==== SOURCE MATERIAL

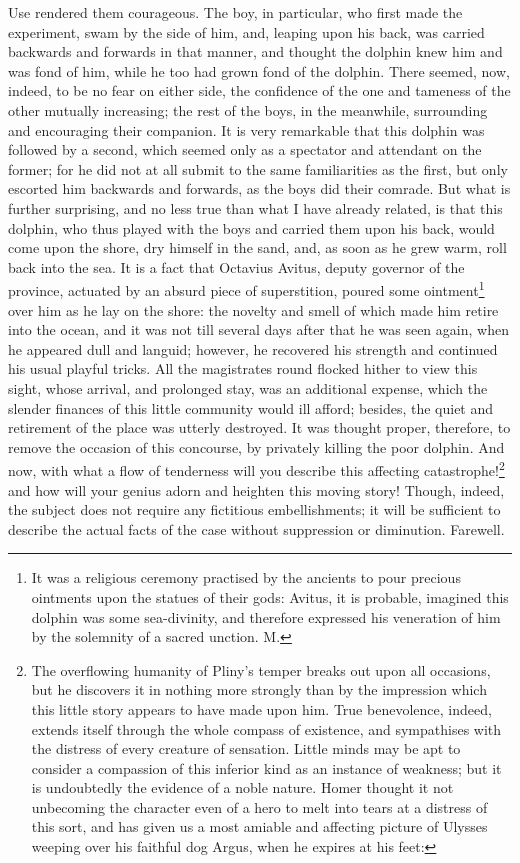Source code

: Use rendered them courageous. The boy, in particular, who first made the
experiment, swam by the side of him, and, leaping upon his back, was
carried backwards and forwards in that manner, and thought the dolphin
knew him and was fond of him, while he too had grown fond of the dolphin.
There seemed, now, indeed, to be no fear on either side, the confidence of
the one and tameness of the other mutually increasing; the rest of the
boys, in the meanwhile, surrounding and encouraging their companion. It is
very remarkable that this dolphin was followed by a second, which seemed
only as a spectator and attendant on the former; for he did not at all
submit to the same familiarities as the first, but only escorted him
backwards and forwards, as the boys did their comrade. But what is further
surprising, and no less true than what I have already related, is that
this dolphin, who thus played with the boys and carried them upon his
back, would come upon the shore, dry himself in the sand, and, as soon as
he grew warm, roll back into the sea. It is a fact that Octavius Avitus,
deputy governor of the province, actuated by an absurd piece of
superstition, poured some ointment\footnote{It was a religious
ceremony practised by the ancients to pour precious ointments upon the
statues of their gods: Avitus, it is probable, imagined this dolphin was
some sea-divinity, and therefore expressed his veneration of him by the
solemnity of a sacred unction. M.} over him as he lay
on the shore: the novelty and smell of which made him retire into the
ocean, and it was not till several days after that he was seen again, when
he appeared dull and languid; however, he recovered his strength and
continued his usual playful tricks. All the magistrates round flocked
hither to view this sight, whose arrival, and prolonged stay, was an
additional expense, which the slender finances of this little community
would ill afford; besides, the quiet and retirement of the place was
utterly destroyed. It was thought proper, therefore, to remove the
occasion of this concourse, by privately killing the poor dolphin. And
now, with what a flow of tenderness will you describe this affecting
catastrophe!\footnote{The overflowing
humanity of Pliny's temper breaks out upon all occasions, but he discovers
it in nothing more strongly than by the impression which this little story
appears to have made upon him. True benevolence, indeed, extends itself
through the whole compass of existence, and sympathises with the distress
of every creature of sensation. Little minds may be apt to consider a
compassion of this inferior kind as an instance of weakness; but it is
undoubtedly the evidence of a noble nature. Homer thought it not
unbecoming the character even of a hero to melt into tears at a distress
of this sort, and has given us a most amiable and affecting picture of
Ulysses weeping over his faithful dog Argus, when he expires at his feet:} and how will your genius adorn and heighten
this moving story! Though, indeed, the subject does not require any
fictitious embellishments; it will be sufficient to describe the actual
facts of the case without suppression or diminution. Farewell.


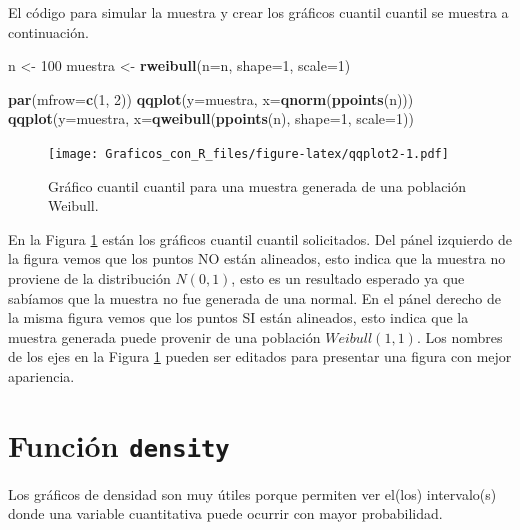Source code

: \documentclass[10pt,]{krantz}
\makeatletter
\newenvironment{Shaded}{\begin{snugshade}}{\end{snugshade}}
\newcommand{\KeywordTok}[1]{\textcolor[rgb]{0.13,0.29,0.53}{\textbf{{#1}}}}
\newcommand{\DataTypeTok}[1]{\textcolor[rgb]{0.13,0.29,0.53}{{#1}}}
\newcommand{\DecValTok}[1]{\textcolor[rgb]{0.00,0.00,0.81}{{#1}}}
\newcommand{\StringTok}[1]{\textcolor[rgb]{0.31,0.60,0.02}{{#1}}}
\newcommand{\NormalTok}[1]{{#1}}
\newenvironment{kframe}{%
\medskip{}
\setlength{\fboxsep}{.8em}
 \def\at@end@of@kframe{}%
 \ifinner\ifhmode%
  \def\at@end@of@kframe{\end{minipage}}%
  \begin{minipage}{\columnwidth}%
 \fi\fi%
 \def\FrameCommand##1{\hskip\@totalleftmargin \hskip-\fboxsep
 \colorbox{shadecolor}{##1}\hskip-\fboxsep
     \hskip-\linewidth \hskip-\@totalleftmargin \hskip\columnwidth}%
 \MakeFramed {\advance\hsize-\width
   \@totalleftmargin\z@ \linewidth\hsize
   \@setminipage}}%
 {\par\unskip\endMakeFramed%
 \at@end@of@kframe}
\renewenvironment{Shaded}{\begin{kframe}}{\end{kframe}}
\makeatother
\begin{document}
El código para simular la muestra y crear los gráficos cuantil cuantil
se muestra a continuación.

\begin{Shaded}
\begin{Highlighting}[]
\NormalTok{n <-}\StringTok{ }\DecValTok{100}
\NormalTok{muestra <-}\StringTok{ }\KeywordTok{rweibull}\NormalTok{(}\DataTypeTok{n=}\NormalTok{n, }\DataTypeTok{shape=}\DecValTok{1}\NormalTok{, }\DataTypeTok{scale=}\DecValTok{1}\NormalTok{)}

\KeywordTok{par}\NormalTok{(}\DataTypeTok{mfrow=}\KeywordTok{c}\NormalTok{(}\DecValTok{1}\NormalTok{, }\DecValTok{2}\NormalTok{))}
\KeywordTok{qqplot}\NormalTok{(}\DataTypeTok{y=}\NormalTok{muestra, }\DataTypeTok{x=}\KeywordTok{qnorm}\NormalTok{(}\KeywordTok{ppoints}\NormalTok{(n)))}
\KeywordTok{qqplot}\NormalTok{(}\DataTypeTok{y=}\NormalTok{muestra, }\DataTypeTok{x=}\KeywordTok{qweibull}\NormalTok{(}\KeywordTok{ppoints}\NormalTok{(n), }\DataTypeTok{shape=}\DecValTok{1}\NormalTok{, }\DataTypeTok{scale=}\DecValTok{1}\NormalTok{))}
\end{Highlighting}
\end{Shaded}

\begin{figure}[htbp]
\centering
\texttt{[image: Graficos\_con\_R\_files/figure-latex/qqplot2-1.pdf]}
\caption{\label{fig:qqplot2}Gráfico cuantil cuantil para una muestra
generada de una población Weibull.}
\end{figure}

En la Figura \ref{fig:qqplot2} están los gráficos cuantil cuantil
solicitados. Del pánel izquierdo de la figura vemos que los puntos NO
están alineados, esto indica que la muestra no proviene de la
distribución \(N(0, 1)\), esto es un resultado esperado ya que sabíamos
que la muestra no fue generada de una normal. En el pánel derecho de la
misma figura vemos que los puntos SI están alineados, esto indica que la
muestra generada puede provenir de una población \(Weibull(1, 1)\). Los
nombres de los ejes en la Figura \ref{fig:qqplot2} pueden ser editados
para presentar una figura con mejor apariencia.

\section{\texorpdfstring{Función \texttt{density} 
}{Función density  }}\label{funcion-density}

Los gráficos de densidad son muy útiles porque permiten ver el(los)
intervalo(s) donde una variable cuantitativa puede ocurrir con mayor
probabilidad.
\end{document}
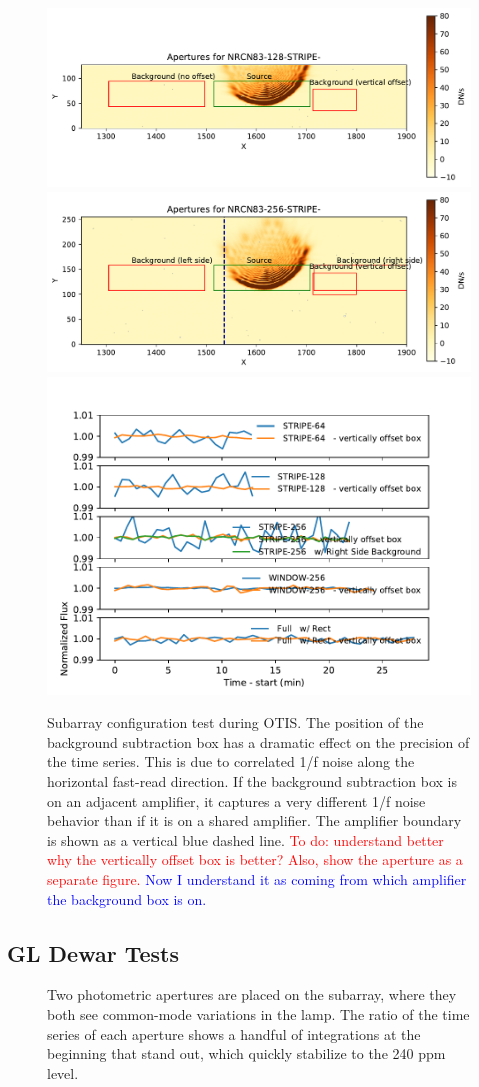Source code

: \documentclass{aastex62}
\begin{document}
\begin{figure}[!hbtp]
\centering
\includegraphics[width=0.48\columnwidth]{apertures_for_NRCN83-128-STRIPE-72.pdf}
\includegraphics[width=0.48\columnwidth]{apertures_for_NRCN83-256-STRIPE-72.pdf}
\includegraphics[width=.48\columnwidth]{subarray_config_tser_backsub_rect.pdf}
\caption{Subarray configuration test during OTIS. The position of the background subtraction box has a dramatic effect on the precision of the time series.
This is due to correlated 1/f noise along the horizontal fast-read direction.
If the background subtraction box is on an adjacent amplifier, it captures a very different 1/f noise behavior than if it is on a shared amplifier.
The amplifier boundary is shown as a vertical blue dashed line.
\textcolor{red}{To do: understand better why the vertically offset box is better? Also, show the aperture as a separate figure.}
\textcolor{blue}{Now I understand it as coming from which amplifier the background box is on.}}\label{fig:OTISRectBacksub}
\end{figure}

\clearpage
\subsection{GL Dewar Tests}
\begin{figure}
\caption{Two photometric apertures are placed on the subarray, where they both see common-mode variations in the lamp.
The ratio of the time series of each aperture shows a handful of integrations at the beginning that stand out, which quickly stabilize to the 240 ppm level.
}\label{fig:GLtSeries}
\end{figure}
\end{document}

========

_YOUR GOAL:_ All of the material above should be output exactly, with the pictures left behind.

_EXERCISE SOLUTION:_
Source code

: Use rendered them courageous. The boy, in particular, who first made the
experiment, swam by the side of him, and, leaping upon his back, was
carried backwards and forwards in that manner, and thought the dolphin
knew him and was fond of him, while he too had grown fond of the dolphin.
There seemed, now, indeed, to be no fear on either side, the confidence of
the one and tameness of the other mutually increasing; the rest of the
boys, in the meanwhile, surrounding and encouraging their companion. It is
very remarkable that this dolphin was followed by a second, which seemed
only as a spectator and attendant on the former; for he did not at all
submit to the same familiarities as the first, but only escorted him
backwards and forwards, as the boys did their comrade. But what is further
surprising, and no less true than what I have already related, is that
this dolphin, who thus played with the boys and carried them upon his
back, would come upon the shore, dry himself in the sand, and, as soon as
he grew warm, roll back into the sea. It is a fact that Octavius Avitus,
deputy governor of the province, actuated by an absurd piece of
superstition, poured some ointment\footnote{It was a religious
ceremony practised by the ancients to pour precious ointments upon the
statues of their gods: Avitus, it is probable, imagined this dolphin was
some sea-divinity, and therefore expressed his veneration of him by the
solemnity of a sacred unction. M.} over him as he lay
on the shore: the novelty and smell of which made him retire into the
ocean, and it was not till several days after that he was seen again, when
he appeared dull and languid; however, he recovered his strength and
continued his usual playful tricks. All the magistrates round flocked
hither to view this sight, whose arrival, and prolonged stay, was an
additional expense, which the slender finances of this little community
would ill afford; besides, the quiet and retirement of the place was
utterly destroyed. It was thought proper, therefore, to remove the
occasion of this concourse, by privately killing the poor dolphin. And
now, with what a flow of tenderness will you describe this affecting
catastrophe!\footnote{The overflowing
humanity of Pliny's temper breaks out upon all occasions, but he discovers
it in nothing more strongly than by the impression which this little story
appears to have made upon him. True benevolence, indeed, extends itself
through the whole compass of existence, and sympathises with the distress
of every creature of sensation. Little minds may be apt to consider a
compassion of this inferior kind as an instance of weakness; but it is
undoubtedly the evidence of a noble nature. Homer thought it not
unbecoming the character even of a hero to melt into tears at a distress
of this sort, and has given us a most amiable and affecting picture of
Ulysses weeping over his faithful dog Argus, when he expires at his feet:} and how will your genius adorn and heighten
this moving story! Though, indeed, the subject does not require any
fictitious embellishments; it will be sufficient to describe the actual
facts of the case without suppression or diminution. Farewell.


Source code

: \documentclass[10pt,]{krantz}
\makeatletter
\newenvironment{Shaded}{\begin{snugshade}}{\end{snugshade}}
\newcommand{\KeywordTok}[1]{\textcolor[rgb]{0.13,0.29,0.53}{\textbf{{#1}}}}
\newcommand{\DataTypeTok}[1]{\textcolor[rgb]{0.13,0.29,0.53}{{#1}}}
\newcommand{\DecValTok}[1]{\textcolor[rgb]{0.00,0.00,0.81}{{#1}}}
\newcommand{\StringTok}[1]{\textcolor[rgb]{0.31,0.60,0.02}{{#1}}}
\newcommand{\NormalTok}[1]{{#1}}
\newenvironment{kframe}{%
\medskip{}
\setlength{\fboxsep}{.8em}
 \def\at@end@of@kframe{}%
 \ifinner\ifhmode%
  \def\at@end@of@kframe{\end{minipage}}%
  \begin{minipage}{\columnwidth}%
 \fi\fi%
 \def\FrameCommand##1{\hskip\@totalleftmargin \hskip-\fboxsep
 \colorbox{shadecolor}{##1}\hskip-\fboxsep
     \hskip-\linewidth \hskip-\@totalleftmargin \hskip\columnwidth}%
 \MakeFramed {\advance\hsize-\width
   \@totalleftmargin\z@ \linewidth\hsize
   \@setminipage}}%
 {\par\unskip\endMakeFramed%
 \at@end@of@kframe}
\renewenvironment{Shaded}{\begin{kframe}}{\end{kframe}}
\makeatother
\begin{document}
El código para simular la muestra y crear los gráficos cuantil cuantil
se muestra a continuación.

\begin{Shaded}
\begin{Highlighting}[]
\NormalTok{n <-}\StringTok{ }\DecValTok{100}
\NormalTok{muestra <-}\StringTok{ }\KeywordTok{rweibull}\NormalTok{(}\DataTypeTok{n=}\NormalTok{n, }\DataTypeTok{shape=}\DecValTok{1}\NormalTok{, }\DataTypeTok{scale=}\DecValTok{1}\NormalTok{)}

\KeywordTok{par}\NormalTok{(}\DataTypeTok{mfrow=}\KeywordTok{c}\NormalTok{(}\DecValTok{1}\NormalTok{, }\DecValTok{2}\NormalTok{))}
\KeywordTok{qqplot}\NormalTok{(}\DataTypeTok{y=}\NormalTok{muestra, }\DataTypeTok{x=}\KeywordTok{qnorm}\NormalTok{(}\KeywordTok{ppoints}\NormalTok{(n)))}
\KeywordTok{qqplot}\NormalTok{(}\DataTypeTok{y=}\NormalTok{muestra, }\DataTypeTok{x=}\KeywordTok{qweibull}\NormalTok{(}\KeywordTok{ppoints}\NormalTok{(n), }\DataTypeTok{shape=}\DecValTok{1}\NormalTok{, }\DataTypeTok{scale=}\DecValTok{1}\NormalTok{))}
\end{Highlighting}
\end{Shaded}

\begin{figure}[htbp]
\centering
\texttt{[image: Graficos\_con\_R\_files/figure-latex/qqplot2-1.pdf]}
\caption{\label{fig:qqplot2}Gráfico cuantil cuantil para una muestra
generada de una población Weibull.}
\end{figure}

En la Figura \ref{fig:qqplot2} están los gráficos cuantil cuantil
solicitados. Del pánel izquierdo de la figura vemos que los puntos NO
están alineados, esto indica que la muestra no proviene de la
distribución \(N(0, 1)\), esto es un resultado esperado ya que sabíamos
que la muestra no fue generada de una normal. En el pánel derecho de la
misma figura vemos que los puntos SI están alineados, esto indica que la
muestra generada puede provenir de una población \(Weibull(1, 1)\). Los
nombres de los ejes en la Figura \ref{fig:qqplot2} pueden ser editados
para presentar una figura con mejor apariencia.

\section{\texorpdfstring{Función \texttt{density} 
}{Función density  }}\label{funcion-density}

Los gráficos de densidad son muy útiles porque permiten ver el(los)
intervalo(s) donde una variable cuantitativa puede ocurrir con mayor
probabilidad.
\end{document}
Source code

: \documentclass{aastex62}
\begin{document}
\begin{figure}[!hbtp]
\centering
\includegraphics[width=0.48\columnwidth]{apertures_for_NRCN83-128-STRIPE-72.pdf}
\includegraphics[width=0.48\columnwidth]{apertures_for_NRCN83-256-STRIPE-72.pdf}
\includegraphics[width=.48\columnwidth]{subarray_config_tser_backsub_rect.pdf}
\caption{Subarray configuration test during OTIS. The position of the background subtraction box has a dramatic effect on the precision of the time series.
This is due to correlated 1/f noise along the horizontal fast-read direction.
If the background subtraction box is on an adjacent amplifier, it captures a very different 1/f noise behavior than if it is on a shared amplifier.
The amplifier boundary is shown as a vertical blue dashed line.
\textcolor{red}{To do: understand better why the vertically offset box is better? Also, show the aperture as a separate figure.}
\textcolor{blue}{Now I understand it as coming from which amplifier the background box is on.}}\label{fig:OTISRectBacksub}
\end{figure}

\clearpage
\subsection{GL Dewar Tests}
\begin{figure}
\caption{Two photometric apertures are placed on the subarray, where they both see common-mode variations in the lamp.
The ratio of the time series of each aperture shows a handful of integrations at the beginning that stand out, which quickly stabilize to the 240 ppm level.
}\label{fig:GLtSeries}
\end{figure}
\end{document}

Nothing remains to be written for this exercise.